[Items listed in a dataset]
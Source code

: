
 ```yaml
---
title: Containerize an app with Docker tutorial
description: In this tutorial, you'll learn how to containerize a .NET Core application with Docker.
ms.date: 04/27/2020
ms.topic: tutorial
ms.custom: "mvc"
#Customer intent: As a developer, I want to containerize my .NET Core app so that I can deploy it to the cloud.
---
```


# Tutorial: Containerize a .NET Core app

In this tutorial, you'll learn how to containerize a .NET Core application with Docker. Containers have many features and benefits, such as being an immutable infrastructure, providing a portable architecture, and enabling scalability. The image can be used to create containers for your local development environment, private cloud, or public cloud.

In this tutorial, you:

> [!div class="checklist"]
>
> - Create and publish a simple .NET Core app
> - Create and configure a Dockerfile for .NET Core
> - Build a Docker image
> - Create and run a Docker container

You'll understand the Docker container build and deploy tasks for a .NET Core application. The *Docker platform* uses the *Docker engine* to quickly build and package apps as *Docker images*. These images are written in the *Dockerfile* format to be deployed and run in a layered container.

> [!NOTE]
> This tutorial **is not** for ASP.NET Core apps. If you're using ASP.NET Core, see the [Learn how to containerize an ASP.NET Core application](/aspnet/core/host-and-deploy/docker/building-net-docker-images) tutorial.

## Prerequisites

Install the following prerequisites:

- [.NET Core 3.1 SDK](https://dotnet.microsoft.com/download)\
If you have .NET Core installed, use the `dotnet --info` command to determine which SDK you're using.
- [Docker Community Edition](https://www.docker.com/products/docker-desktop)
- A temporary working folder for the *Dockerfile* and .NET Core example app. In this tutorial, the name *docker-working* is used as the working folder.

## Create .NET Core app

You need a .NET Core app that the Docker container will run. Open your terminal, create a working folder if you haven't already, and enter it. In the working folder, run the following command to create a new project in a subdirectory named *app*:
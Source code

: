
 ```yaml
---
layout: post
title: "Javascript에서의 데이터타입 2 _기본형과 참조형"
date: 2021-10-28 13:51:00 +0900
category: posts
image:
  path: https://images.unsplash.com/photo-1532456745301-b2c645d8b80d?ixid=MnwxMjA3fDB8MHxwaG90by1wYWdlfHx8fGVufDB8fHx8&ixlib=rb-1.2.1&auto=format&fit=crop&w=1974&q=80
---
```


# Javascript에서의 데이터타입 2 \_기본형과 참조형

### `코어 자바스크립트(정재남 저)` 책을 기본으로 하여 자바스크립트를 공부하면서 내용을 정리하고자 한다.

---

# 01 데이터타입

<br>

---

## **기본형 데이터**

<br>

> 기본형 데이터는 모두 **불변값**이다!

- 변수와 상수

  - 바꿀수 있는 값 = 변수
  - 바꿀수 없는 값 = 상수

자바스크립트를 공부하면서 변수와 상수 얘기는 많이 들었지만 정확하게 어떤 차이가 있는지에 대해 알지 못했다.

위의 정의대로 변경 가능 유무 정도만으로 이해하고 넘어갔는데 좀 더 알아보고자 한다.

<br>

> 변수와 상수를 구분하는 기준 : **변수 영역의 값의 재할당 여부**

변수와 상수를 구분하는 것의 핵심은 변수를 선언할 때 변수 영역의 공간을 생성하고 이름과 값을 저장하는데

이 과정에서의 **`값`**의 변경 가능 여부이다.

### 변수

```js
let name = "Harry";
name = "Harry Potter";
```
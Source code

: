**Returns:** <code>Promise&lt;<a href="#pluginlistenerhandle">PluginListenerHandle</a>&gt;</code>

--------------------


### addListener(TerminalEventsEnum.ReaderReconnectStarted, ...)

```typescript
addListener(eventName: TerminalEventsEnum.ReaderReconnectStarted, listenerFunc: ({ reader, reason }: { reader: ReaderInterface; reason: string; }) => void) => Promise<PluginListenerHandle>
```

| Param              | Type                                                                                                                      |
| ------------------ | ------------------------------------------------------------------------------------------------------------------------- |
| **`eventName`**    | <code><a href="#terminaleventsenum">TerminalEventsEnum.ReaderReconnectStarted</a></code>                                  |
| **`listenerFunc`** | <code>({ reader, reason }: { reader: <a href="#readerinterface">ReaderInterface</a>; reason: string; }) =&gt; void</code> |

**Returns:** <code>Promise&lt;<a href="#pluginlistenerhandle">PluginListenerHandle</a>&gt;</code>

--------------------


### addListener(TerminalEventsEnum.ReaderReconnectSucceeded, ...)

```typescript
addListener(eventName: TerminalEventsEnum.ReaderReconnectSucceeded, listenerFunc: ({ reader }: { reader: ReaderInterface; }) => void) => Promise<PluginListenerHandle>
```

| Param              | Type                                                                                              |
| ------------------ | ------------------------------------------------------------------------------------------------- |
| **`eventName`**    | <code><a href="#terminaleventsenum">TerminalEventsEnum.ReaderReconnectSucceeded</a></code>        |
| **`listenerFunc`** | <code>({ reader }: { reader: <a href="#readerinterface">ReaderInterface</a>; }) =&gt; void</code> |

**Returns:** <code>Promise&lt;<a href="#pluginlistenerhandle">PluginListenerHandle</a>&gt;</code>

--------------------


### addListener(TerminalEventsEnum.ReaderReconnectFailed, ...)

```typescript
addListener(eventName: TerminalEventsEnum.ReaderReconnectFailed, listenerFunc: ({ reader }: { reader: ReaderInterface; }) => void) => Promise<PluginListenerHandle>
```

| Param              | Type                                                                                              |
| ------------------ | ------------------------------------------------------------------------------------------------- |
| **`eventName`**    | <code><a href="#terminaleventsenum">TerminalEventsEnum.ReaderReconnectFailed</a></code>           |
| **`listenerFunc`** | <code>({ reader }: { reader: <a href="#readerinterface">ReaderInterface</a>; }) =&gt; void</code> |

TASK DESCRIPTION - Find and copy each line above that includes the string "title".

RESULT OF THIS TASK -
title: Containerize an app with Docker tutorial
title: "Javascript에서의 데이터타입 2 _기본형과 참조형"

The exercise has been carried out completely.